With v the natural log expression, as above (in my comment "OK, so with that, we have...."), dv is much simpler if I separate the quotient inside the natural log (for clarity, I had ${\displaystyle du=x^{2}dx}$ ).--Jasper Deng (talk) 19:28, 3 July 2013 (UTC)[reply]

Perhaps the fact that ${\displaystyle \int \limits _{-{\sqrt {r^{2}-x^{2}}}}^{\sqrt {r^{2}-x^{2}}}=2\int _{0}^{\sqrt {r^{2}-x^{2}}}}$  and ${\displaystyle \int _{-r}^{r}=2\int _{0}^{r}}$  might prove itself a bit useful in simplifying some of the intermediary formulas ? — 79.113.211.75 (talk) 21:11, 3 July 2013 (UTC)[reply]

It doesn't really help, though, because I still wind up with that nasty natural log-based expression that's been a quandry for me.--Jasper Deng (talk) 21:14, 3 July 2013 (UTC)[reply]

I beg to differ. Ultimately, I arrive at

${\displaystyle 4\int _{0}^{r}\int _{0}^{\sqrt {...}}...\ dy\ dx=\pi r^{2}h-2\ {\frac {h}{r}}\ I}$ 

where

${\displaystyle I=\int _{0}^{r}{\left[x^{2}\ln(r+{\sqrt {r^{2}-x^{2}}})+r{\sqrt {r^{2}-x^{2}}}-x^{2}\ln x\right]}dx}$ 

whose calculation is trivial. — 79.113.211.75 (talk) 21:59, 3 July 2013 (UTC)[reply]

But how did you arrive at that last integral? That's the step I'm a bit stuck on.--Jasper Deng (talk) 22:11, 3 July 2013 (UTC)[reply]

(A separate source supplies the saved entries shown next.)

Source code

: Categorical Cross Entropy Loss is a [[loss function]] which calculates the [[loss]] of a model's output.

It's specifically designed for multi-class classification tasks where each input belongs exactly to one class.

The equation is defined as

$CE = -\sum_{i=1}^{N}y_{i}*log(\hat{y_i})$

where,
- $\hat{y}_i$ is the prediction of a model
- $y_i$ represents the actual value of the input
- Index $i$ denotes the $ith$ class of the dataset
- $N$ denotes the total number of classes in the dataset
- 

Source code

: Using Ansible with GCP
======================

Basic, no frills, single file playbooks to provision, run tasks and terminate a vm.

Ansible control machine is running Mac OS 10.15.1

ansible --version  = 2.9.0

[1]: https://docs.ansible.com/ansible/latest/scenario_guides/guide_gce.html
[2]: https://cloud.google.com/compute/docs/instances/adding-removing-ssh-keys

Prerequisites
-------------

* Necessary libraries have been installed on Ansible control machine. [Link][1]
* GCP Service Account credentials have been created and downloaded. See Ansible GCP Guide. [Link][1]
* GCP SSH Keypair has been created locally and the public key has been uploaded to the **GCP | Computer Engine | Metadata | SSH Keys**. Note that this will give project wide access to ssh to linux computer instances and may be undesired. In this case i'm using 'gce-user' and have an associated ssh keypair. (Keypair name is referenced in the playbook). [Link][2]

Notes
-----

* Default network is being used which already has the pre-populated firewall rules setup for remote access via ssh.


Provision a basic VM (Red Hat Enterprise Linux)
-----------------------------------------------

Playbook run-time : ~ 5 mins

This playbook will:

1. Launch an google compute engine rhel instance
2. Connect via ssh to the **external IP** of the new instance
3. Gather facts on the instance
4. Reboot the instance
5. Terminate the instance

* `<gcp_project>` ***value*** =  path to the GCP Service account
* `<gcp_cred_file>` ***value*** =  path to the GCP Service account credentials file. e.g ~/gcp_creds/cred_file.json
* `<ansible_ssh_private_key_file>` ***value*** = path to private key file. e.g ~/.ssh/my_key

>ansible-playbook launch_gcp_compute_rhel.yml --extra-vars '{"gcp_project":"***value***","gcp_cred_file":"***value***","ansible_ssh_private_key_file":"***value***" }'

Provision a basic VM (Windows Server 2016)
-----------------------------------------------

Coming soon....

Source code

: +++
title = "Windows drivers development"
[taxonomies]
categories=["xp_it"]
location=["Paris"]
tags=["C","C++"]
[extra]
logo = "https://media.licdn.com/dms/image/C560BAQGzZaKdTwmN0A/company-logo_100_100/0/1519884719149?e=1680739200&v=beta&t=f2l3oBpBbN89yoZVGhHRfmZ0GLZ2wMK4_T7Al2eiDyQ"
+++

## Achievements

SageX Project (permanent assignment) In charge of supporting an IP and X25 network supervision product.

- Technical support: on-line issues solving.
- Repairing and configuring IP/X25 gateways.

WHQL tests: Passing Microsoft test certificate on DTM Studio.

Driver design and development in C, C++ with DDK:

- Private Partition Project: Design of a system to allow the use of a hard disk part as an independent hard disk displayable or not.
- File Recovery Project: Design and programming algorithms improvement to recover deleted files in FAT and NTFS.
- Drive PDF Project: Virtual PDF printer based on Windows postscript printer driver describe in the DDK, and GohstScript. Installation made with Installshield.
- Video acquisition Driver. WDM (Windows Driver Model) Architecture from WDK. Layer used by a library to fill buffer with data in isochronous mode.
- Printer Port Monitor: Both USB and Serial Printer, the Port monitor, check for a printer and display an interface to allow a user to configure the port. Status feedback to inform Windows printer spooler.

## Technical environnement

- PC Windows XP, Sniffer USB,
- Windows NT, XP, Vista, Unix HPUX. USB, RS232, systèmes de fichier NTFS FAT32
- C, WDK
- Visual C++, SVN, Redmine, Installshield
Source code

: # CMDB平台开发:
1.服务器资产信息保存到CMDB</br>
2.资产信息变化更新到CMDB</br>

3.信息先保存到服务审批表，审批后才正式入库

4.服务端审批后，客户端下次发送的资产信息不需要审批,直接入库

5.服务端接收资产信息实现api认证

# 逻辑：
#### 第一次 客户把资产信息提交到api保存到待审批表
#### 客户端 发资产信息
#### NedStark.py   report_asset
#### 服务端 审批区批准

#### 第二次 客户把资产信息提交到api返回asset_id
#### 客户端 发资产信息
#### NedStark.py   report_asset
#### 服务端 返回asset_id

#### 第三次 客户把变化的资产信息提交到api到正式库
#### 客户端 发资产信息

Sorry, I wrote a wrong expression for I earlier. Please check again to see the corrected version. The idea is that when the lower integration limit is 0 instead of a square root, the expression thus obtained is simpler. Or you might just use the fact that ${\displaystyle \scriptstyle \ln {\tfrac {a}{b}}\ =\ \ln a\ -\ \ln b}$  to arrive at the same result from your own previous calculations. — 79.113.211.75 (talk) 22:42, 3 July 2013 (UTC)[reply]

To me, the first term in your integrand above isn't trivial. As you can see above, I came to the same wrong antiderivative for that term when trying to integrate it by parts.--Jasper Deng (talk) 23:27, 3 July 2013 (UTC)[reply]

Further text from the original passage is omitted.